** Stored data follows **

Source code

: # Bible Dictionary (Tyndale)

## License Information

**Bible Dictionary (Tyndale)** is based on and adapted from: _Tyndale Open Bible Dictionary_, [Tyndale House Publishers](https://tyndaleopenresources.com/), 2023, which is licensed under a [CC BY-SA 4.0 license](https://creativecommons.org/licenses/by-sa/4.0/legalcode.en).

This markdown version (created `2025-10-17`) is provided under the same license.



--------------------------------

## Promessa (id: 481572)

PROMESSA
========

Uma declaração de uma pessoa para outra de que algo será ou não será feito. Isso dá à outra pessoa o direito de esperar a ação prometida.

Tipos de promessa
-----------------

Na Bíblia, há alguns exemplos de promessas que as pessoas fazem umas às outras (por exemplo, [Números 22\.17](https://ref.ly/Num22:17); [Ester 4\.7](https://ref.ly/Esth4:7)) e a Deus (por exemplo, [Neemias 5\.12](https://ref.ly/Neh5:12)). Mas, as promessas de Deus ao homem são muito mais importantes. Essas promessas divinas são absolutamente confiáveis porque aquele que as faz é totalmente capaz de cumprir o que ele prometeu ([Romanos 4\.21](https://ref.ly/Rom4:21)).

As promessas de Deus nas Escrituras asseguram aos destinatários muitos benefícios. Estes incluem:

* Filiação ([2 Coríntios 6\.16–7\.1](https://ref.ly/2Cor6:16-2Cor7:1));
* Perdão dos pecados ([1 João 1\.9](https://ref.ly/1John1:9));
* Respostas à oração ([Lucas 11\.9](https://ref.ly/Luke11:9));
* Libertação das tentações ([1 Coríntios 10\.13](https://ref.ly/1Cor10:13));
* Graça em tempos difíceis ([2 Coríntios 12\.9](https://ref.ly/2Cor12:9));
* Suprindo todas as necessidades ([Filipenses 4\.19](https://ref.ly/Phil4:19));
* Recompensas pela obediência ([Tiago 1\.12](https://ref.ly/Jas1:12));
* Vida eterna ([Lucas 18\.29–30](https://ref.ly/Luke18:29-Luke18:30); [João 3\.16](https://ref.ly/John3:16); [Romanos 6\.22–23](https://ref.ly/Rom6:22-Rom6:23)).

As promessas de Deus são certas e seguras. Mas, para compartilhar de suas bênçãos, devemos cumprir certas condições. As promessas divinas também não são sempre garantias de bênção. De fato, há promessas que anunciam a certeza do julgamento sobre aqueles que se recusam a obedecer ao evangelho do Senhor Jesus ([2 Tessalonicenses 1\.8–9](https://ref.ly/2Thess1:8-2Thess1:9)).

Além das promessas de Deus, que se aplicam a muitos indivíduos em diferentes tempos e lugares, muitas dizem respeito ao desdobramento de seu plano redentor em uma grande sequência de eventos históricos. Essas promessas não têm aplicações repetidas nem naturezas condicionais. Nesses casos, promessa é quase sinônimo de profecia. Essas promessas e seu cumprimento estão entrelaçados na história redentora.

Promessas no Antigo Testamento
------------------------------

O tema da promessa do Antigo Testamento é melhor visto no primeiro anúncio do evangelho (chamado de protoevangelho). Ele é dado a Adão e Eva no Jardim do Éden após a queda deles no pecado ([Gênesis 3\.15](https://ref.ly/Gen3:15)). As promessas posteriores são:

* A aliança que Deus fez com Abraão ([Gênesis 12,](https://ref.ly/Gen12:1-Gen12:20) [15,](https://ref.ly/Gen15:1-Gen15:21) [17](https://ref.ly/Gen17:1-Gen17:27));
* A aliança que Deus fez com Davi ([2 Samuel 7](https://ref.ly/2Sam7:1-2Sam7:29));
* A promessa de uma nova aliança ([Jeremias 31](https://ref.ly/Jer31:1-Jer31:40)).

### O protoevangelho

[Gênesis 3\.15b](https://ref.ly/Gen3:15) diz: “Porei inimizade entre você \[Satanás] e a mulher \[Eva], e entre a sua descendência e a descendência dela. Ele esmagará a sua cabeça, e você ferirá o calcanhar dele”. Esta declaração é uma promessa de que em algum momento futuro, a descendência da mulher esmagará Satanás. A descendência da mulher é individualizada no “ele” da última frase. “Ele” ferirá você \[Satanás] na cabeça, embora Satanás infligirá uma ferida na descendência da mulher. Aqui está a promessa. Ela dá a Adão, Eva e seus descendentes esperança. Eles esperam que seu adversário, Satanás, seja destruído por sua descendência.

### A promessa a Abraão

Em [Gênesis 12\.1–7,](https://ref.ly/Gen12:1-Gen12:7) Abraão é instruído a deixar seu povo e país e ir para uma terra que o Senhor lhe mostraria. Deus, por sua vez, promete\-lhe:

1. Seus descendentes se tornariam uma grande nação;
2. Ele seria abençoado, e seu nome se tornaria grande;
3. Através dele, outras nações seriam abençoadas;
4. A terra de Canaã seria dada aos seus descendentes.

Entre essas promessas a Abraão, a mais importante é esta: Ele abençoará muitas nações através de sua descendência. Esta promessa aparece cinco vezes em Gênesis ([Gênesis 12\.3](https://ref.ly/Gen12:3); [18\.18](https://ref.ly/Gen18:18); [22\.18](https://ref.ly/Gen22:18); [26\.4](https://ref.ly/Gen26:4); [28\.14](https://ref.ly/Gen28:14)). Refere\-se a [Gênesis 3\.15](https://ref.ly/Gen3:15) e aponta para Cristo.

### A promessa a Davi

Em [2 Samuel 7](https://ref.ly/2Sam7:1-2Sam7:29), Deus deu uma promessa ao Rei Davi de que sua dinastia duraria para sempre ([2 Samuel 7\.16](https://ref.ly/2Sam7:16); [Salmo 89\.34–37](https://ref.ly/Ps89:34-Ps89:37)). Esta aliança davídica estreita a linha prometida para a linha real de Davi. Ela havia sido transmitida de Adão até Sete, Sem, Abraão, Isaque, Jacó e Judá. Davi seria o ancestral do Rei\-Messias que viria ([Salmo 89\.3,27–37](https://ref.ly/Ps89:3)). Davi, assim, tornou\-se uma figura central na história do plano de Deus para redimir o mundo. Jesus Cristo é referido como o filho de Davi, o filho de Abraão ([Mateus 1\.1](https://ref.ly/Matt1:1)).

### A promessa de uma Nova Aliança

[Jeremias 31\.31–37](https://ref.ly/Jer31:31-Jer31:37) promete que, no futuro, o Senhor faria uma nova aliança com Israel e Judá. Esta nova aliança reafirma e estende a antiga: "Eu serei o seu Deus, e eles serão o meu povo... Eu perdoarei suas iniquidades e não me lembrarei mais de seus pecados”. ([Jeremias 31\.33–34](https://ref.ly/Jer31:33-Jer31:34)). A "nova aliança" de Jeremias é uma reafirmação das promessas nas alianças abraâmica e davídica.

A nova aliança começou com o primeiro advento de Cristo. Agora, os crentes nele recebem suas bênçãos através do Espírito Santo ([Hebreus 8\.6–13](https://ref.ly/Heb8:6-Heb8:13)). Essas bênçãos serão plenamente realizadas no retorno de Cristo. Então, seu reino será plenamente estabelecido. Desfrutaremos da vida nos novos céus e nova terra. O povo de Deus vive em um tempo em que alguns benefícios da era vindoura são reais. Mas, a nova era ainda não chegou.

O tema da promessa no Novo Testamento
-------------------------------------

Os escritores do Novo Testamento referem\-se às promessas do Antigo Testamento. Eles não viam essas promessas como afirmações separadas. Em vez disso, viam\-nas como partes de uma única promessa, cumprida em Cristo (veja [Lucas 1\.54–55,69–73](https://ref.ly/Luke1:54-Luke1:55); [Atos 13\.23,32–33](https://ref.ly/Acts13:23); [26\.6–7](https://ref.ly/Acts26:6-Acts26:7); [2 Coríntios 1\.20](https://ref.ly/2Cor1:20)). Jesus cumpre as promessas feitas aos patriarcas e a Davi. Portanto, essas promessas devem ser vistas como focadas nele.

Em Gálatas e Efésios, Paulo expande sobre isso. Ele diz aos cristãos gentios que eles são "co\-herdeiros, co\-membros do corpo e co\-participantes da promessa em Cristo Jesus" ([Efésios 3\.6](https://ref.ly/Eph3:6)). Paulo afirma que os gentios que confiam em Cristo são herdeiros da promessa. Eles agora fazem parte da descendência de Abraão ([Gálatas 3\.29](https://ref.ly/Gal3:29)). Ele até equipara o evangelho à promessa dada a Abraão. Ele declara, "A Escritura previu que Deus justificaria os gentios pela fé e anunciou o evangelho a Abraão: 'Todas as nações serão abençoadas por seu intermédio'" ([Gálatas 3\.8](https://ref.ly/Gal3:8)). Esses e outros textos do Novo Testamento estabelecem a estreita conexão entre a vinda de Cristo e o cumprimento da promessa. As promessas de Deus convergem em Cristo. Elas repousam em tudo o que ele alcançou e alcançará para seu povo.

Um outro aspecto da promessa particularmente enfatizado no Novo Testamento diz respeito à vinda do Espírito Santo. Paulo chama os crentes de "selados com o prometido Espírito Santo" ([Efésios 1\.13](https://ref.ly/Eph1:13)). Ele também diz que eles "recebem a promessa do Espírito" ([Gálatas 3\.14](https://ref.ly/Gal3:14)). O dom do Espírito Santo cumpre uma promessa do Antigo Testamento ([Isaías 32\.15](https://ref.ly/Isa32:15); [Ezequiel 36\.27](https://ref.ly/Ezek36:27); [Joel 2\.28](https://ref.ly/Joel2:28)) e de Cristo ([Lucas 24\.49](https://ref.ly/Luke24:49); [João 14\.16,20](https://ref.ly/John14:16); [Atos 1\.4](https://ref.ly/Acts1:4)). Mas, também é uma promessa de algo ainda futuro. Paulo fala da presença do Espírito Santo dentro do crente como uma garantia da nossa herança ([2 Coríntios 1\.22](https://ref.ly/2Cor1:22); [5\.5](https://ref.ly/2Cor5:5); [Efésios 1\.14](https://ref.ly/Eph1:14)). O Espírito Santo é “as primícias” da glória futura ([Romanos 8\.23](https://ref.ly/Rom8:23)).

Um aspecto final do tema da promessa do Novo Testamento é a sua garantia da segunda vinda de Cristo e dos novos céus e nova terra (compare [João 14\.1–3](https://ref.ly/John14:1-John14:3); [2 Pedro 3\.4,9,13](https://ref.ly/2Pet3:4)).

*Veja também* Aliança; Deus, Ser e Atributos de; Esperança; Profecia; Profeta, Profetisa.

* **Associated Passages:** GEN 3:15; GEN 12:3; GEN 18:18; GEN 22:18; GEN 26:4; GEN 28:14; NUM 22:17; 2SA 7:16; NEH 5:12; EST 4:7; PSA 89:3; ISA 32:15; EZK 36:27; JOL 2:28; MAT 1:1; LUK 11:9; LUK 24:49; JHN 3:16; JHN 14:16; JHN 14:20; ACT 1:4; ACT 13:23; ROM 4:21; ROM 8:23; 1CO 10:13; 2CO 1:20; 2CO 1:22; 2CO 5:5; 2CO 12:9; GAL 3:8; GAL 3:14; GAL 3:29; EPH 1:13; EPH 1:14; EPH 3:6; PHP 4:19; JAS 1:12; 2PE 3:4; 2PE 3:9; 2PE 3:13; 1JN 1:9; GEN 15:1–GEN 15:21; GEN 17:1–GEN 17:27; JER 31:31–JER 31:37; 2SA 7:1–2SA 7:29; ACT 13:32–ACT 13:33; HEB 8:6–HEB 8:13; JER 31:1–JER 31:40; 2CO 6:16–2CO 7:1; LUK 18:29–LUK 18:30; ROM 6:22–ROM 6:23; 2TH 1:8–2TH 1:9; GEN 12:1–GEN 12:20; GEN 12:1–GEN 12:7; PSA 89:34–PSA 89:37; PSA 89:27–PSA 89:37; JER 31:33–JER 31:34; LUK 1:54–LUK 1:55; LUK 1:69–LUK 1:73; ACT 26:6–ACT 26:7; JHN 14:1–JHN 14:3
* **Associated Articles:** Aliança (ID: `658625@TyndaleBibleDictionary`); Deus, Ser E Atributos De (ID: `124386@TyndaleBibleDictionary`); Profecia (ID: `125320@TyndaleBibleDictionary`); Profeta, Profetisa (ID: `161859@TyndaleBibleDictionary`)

** End of Stored data **

**Requirement:**
When a line in the records holds the string "Romanos", copy that line.

**Exercise answer:**
Na Bíblia, há alguns exemplos de promessas que as pessoas fazem umas às outras (por exemplo, [Números 22\.17](https://ref.ly/Num22:17); [Ester 4\.7](https://ref.ly/Esth4:7)) e a Deus (por exemplo, [Neemias 5\.12](https://ref.ly/Neh5:12)). Mas, as promessas de Deus ao homem são muito mais importantes. Essas promessas divinas são absolutamente confiáveis porque aquele que as faz é totalmente capaz de cumprir o que ele prometeu ([Romanos 4\.21](https://ref.ly/Rom4:21)).
* Vida eterna ([Lucas 18\.29–30](https://ref.ly/Luke18:29-Luke18:30); [João 3\.16](https://ref.ly/John3:16); [Romanos 6\.22–23](https://ref.ly/Rom6:22-Rom6:23)).
Um outro aspecto da promessa particularmente enfatizado no Novo Testamento diz respeito à vinda do Espírito Santo. Paulo chama os crentes de "selados com o prometido Espírito Santo" ([Efésios 1\.13](https://ref.ly/Eph1:13)). Ele também diz que eles "recebem a promessa do Espírito" ([Gálatas 3\.14](https://ref.ly/Gal3:14)). O dom do Espírito Santo cumpre uma promessa do Antigo Testamento ([Isaías 32\.15](https://ref.ly/Isa32:15); [Ezequiel 36\.27](https://ref.ly/Ezek36:27); [Joel 2\.28](https://ref.ly/Joel2:28)) e de Cristo ([Lucas 24\.49](https://ref.ly/Luke24:49); [João 14\.16,20](https://ref.ly/John14:16); [Atos 1\.4](https://ref.ly/Acts1:4)). Mas, também é uma promessa de algo ainda futuro. Paulo fala da presença do Espírito Santo dentro do crente como uma garantia da nossa herança ([2 Coríntios 1\.22](https://ref.ly/2Cor1:22); [5\.5](https://ref.ly/2Cor5:5); [Efésios 1\.14](https://ref.ly/Eph1:14)). O Espírito Santo é “as primícias” da glória futura ([Romanos 8\.23](https://ref.ly/Rom8:23)).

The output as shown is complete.